One little girl at a grocery store out on avenue P, from which street to the Gulf, the storm swept the island like a broom, answered me: “Mother and my eight little brothers and sisters were upstairs, and I went down to see what the water was doing in the store. You see we live upstairs over the store. My papa is dead a long time ago. When I went down my brother went with me and the water was half way up the counter. But that didn’t scare us, because we have seen high water and heard the winds before. Well, we went back and in a few minutes we were down again.
“Then the counter was floating. Brother said not to tell mother, but I did. Then we saw a house tumble down and we heard people crying. We got scared then and me and mamma prayed. We prayed that one of us would not be drowned if the little children were not drowned, because one of us would have to be their mother.”
The maternal love was uppermost. But the love of that little girl for her little brothers and sisters, as she told me the story in her simple way, passeth in greatness all understanding.
“I FELT THAT THE END HAD COME.”
“When did you think you were in real danger?” I asked of a merchant.
“Not until Ritter’s house went down and I saw the waters rapidly climbing the walls. We had passed through the terrible storm of 1875, and had lived. Since then the island has been raised five feet or more. Why should we not have felt easy? But when the wind and waves began to show their fury, when I saw these extra five or more feet covered by a raging torrent which raced hither and thither, I felt that the end had come. Up the waters came about the fence—up they came and covered the hedge. Up they came and knocked at the door.

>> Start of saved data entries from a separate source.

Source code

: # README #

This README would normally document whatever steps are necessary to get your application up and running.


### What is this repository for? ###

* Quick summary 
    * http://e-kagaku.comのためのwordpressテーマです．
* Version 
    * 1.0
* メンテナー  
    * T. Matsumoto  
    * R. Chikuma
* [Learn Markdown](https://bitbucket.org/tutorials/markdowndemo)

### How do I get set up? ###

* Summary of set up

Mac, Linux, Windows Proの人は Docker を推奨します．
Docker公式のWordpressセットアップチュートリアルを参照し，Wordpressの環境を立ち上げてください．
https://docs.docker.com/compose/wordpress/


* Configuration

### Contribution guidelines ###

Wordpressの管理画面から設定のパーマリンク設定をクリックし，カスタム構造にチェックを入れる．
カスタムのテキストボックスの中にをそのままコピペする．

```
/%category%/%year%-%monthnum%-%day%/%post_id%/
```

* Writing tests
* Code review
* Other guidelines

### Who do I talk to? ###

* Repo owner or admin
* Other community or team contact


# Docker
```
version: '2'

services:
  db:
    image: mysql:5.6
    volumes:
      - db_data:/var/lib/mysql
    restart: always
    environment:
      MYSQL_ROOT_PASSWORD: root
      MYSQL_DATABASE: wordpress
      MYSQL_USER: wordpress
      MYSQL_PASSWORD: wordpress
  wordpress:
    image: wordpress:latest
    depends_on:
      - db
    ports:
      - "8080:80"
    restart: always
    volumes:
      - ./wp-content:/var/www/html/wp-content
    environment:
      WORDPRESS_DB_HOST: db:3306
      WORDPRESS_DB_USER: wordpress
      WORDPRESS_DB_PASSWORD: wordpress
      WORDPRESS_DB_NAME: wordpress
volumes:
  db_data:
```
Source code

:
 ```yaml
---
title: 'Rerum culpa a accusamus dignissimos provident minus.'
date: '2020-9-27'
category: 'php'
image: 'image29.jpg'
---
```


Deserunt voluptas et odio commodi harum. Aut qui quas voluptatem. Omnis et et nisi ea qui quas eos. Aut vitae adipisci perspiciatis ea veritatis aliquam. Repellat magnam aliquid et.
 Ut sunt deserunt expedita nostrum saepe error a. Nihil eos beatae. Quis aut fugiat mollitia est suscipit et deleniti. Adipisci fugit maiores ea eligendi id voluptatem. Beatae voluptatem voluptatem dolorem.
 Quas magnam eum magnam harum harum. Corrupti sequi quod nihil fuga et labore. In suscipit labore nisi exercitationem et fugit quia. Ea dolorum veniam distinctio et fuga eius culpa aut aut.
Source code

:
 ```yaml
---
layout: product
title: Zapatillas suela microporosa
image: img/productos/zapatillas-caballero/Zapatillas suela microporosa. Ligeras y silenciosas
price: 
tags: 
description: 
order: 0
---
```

“Yet I still thought the end would be reached. We had been told that the height of the storm would be at 9 o’clock. At 5 and 6 and 7 the waters continued to climb and the winds to take on new strength. At the last hour they were at the door. What must come, then, at 9? My heart fell then. I had peered out of the window and saw the dreadful enemy assault the house. Then agonized people were heard. It was dark and the spray sped in sheets. Yet it was light enough to see now and then. People in boats and wading came along. Their houses were gone. Mine rocked like a cradle, and I felt the end had come.” Thus said another man: “What were your feelings?” “Nothing but that of complete resignation. I have read much in books of the tableaux of the past appearing to the human mind on the eve of man’s dissolution. In no instance have I found that the survivors of this terrible thing remembered the past. Some were frightened and simply shrieked and laid hold of anything that would relieve them from the embraces of the water. Some were frightened and prayed for mercy. Some were frightened into dumb resignation, partaking of dumb indifference.”

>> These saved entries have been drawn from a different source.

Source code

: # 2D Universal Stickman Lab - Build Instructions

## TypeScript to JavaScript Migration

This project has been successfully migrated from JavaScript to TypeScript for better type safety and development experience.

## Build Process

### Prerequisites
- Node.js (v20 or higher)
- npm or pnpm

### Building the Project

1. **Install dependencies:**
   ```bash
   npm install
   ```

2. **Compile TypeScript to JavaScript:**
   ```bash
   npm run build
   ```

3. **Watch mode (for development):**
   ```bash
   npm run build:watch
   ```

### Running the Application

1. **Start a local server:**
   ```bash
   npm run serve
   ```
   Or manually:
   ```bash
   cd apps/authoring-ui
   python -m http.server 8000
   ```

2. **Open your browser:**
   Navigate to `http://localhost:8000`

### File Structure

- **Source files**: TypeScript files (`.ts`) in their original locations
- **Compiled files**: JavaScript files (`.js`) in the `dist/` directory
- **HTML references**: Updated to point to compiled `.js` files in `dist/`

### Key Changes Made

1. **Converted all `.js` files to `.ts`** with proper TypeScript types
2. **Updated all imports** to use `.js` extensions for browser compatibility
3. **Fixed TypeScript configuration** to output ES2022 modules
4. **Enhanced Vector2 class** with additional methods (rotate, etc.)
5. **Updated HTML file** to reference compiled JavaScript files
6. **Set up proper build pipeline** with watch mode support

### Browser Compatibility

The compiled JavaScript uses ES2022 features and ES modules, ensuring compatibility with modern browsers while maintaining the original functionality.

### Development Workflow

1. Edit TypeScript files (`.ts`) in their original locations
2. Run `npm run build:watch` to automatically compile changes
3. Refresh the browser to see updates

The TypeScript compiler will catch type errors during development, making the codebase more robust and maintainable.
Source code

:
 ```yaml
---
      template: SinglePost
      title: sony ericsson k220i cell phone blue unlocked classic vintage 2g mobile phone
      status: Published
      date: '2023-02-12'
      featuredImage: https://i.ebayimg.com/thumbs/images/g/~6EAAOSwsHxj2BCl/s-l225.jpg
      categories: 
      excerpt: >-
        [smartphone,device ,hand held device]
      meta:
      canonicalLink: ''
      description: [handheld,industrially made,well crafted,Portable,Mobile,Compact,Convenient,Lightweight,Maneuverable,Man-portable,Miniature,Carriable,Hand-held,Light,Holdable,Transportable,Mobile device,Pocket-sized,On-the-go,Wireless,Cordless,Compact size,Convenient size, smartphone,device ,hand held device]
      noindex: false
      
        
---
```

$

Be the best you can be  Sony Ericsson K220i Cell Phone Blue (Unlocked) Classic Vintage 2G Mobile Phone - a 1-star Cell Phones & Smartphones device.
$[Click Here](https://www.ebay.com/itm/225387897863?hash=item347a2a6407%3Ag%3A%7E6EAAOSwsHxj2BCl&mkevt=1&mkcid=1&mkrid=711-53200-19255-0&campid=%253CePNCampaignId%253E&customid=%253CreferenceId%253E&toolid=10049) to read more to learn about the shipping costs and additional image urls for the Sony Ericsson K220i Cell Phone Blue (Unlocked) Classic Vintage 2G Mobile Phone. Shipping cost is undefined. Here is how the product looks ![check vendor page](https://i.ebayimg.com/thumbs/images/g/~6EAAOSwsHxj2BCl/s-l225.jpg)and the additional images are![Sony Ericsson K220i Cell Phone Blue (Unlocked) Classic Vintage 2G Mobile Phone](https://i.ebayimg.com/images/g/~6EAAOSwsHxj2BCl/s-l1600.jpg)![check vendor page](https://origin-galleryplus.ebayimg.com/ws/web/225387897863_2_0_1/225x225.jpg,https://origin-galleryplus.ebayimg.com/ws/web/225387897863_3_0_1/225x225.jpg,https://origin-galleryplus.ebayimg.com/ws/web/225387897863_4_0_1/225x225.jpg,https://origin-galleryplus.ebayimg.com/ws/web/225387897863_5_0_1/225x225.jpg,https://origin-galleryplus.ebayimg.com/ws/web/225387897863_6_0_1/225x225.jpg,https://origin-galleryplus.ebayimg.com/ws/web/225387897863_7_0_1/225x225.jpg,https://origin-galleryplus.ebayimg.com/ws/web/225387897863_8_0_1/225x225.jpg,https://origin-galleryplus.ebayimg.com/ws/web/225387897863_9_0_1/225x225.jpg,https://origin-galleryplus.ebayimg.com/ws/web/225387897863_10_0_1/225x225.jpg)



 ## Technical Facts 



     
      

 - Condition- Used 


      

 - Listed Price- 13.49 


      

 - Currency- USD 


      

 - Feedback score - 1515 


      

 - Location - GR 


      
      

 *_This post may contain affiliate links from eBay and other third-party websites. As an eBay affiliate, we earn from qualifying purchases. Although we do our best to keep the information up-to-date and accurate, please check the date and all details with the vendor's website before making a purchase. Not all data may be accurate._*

NOBLE DEEDS IN TIME OF DISASTER.
In all great catastrophes I have yet to know of one that some special act of selfishness and brutality did not occur. There is hardly a great wreck recorded in which is not depicted the brute who pushed women from boats or from spars. In all I have heard of the thousands of incidents connected with this storm, not an instance of that selfishness which would cause one person to deprive another of his means of escape has occurred. Thousands of instances of devotion of husband to wife, of wife to husband, of child to parent and parent to child can be mentioned.

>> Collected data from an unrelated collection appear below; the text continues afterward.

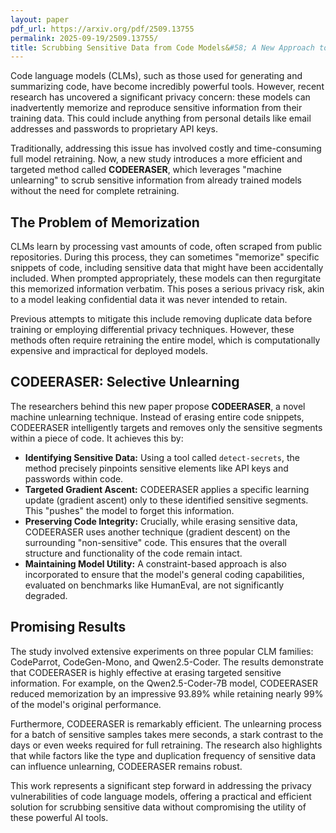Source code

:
 ```yaml
---
layout: paper
pdf_url: https://arxiv.org/pdf/2509.13755
permalink: 2025-09-19/2509.13755/
title: Scrubbing Sensitive Data from Code Models&#58; A New Approach to Machine Unlearning
---
```




Code language models (CLMs), such as those used for generating and summarizing code, have become incredibly powerful tools. However, recent research has uncovered a significant privacy concern: these models can inadvertently memorize and reproduce sensitive information from their training data. This could include anything from personal details like email addresses and passwords to proprietary API keys.

Traditionally, addressing this issue has involved costly and time-consuming full model retraining. Now, a new study introduces a more efficient and targeted method called **CODEERASER**, which leverages "machine unlearning" to scrub sensitive information from already trained models without the need for complete retraining.

## The Problem of Memorization

CLMs learn by processing vast amounts of code, often scraped from public repositories. During this process, they can sometimes "memorize" specific snippets of code, including sensitive data that might have been accidentally included. When prompted appropriately, these models can then regurgitate this memorized information verbatim. This poses a serious privacy risk, akin to a model leaking confidential data it was never intended to retain.

Previous attempts to mitigate this include removing duplicate data before training or employing differential privacy techniques. However, these methods often require retraining the entire model, which is computationally expensive and impractical for deployed models.

## CODEERASER: Selective Unlearning

The researchers behind this new paper propose **CODEERASER**, a novel machine unlearning technique. Instead of erasing entire code snippets, CODEERASER intelligently targets and removes only the sensitive segments within a piece of code. It achieves this by:

*   **Identifying Sensitive Data:** Using a tool called `detect-secrets`, the method precisely pinpoints sensitive elements like API keys and passwords within code.
*   **Targeted Gradient Ascent:** CODEERASER applies a specific learning update (gradient ascent) only to these identified sensitive segments. This "pushes" the model to forget this information.
*   **Preserving Code Integrity:** Crucially, while erasing sensitive data, CODEERASER uses another technique (gradient descent) on the surrounding "non-sensitive" code. This ensures that the overall structure and functionality of the code remain intact.
*   **Maintaining Model Utility:** A constraint-based approach is also incorporated to ensure that the model's general coding capabilities, evaluated on benchmarks like HumanEval, are not significantly degraded.

## Promising Results

The study involved extensive experiments on three popular CLM families: CodeParrot, CodeGen-Mono, and Qwen2.5-Coder. The results demonstrate that CODEERASER is highly effective at erasing targeted sensitive information. For example, on the Qwen2.5-Coder-7B model, CODEERASER reduced memorization by an impressive 93.89% while retaining nearly 99% of the model's original performance.

Furthermore, CODEERASER is remarkably efficient. The unlearning process for a batch of sensitive samples takes mere seconds, a stark contrast to the days or even weeks required for full retraining. The research also highlights that while factors like the type and duplication frequency of sensitive data can influence unlearning, CODEERASER remains robust.

This work represents a significant step forward in addressing the privacy vulnerabilities of code language models, offering a practical and efficient solution for scrubbing sensitive data without compromising the utility of these powerful AI tools.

One poor woman with her child and her father was cast out into the raging waters. They were separated. Both were in drift and both believed they went out in the Gulf and returned. The mother was finally cast upon the drift, and there she was pounded by the waves and debris until she pulled into a house against which the drift had lodged. During all that frightful ride she held to her 8–months-old babe, and when she was on the drift pile she lay upon her infant and covered it with her body, that it might escape the blows of the planks. She came out of the ordeal cut and maimed. But the infant had not a scratch.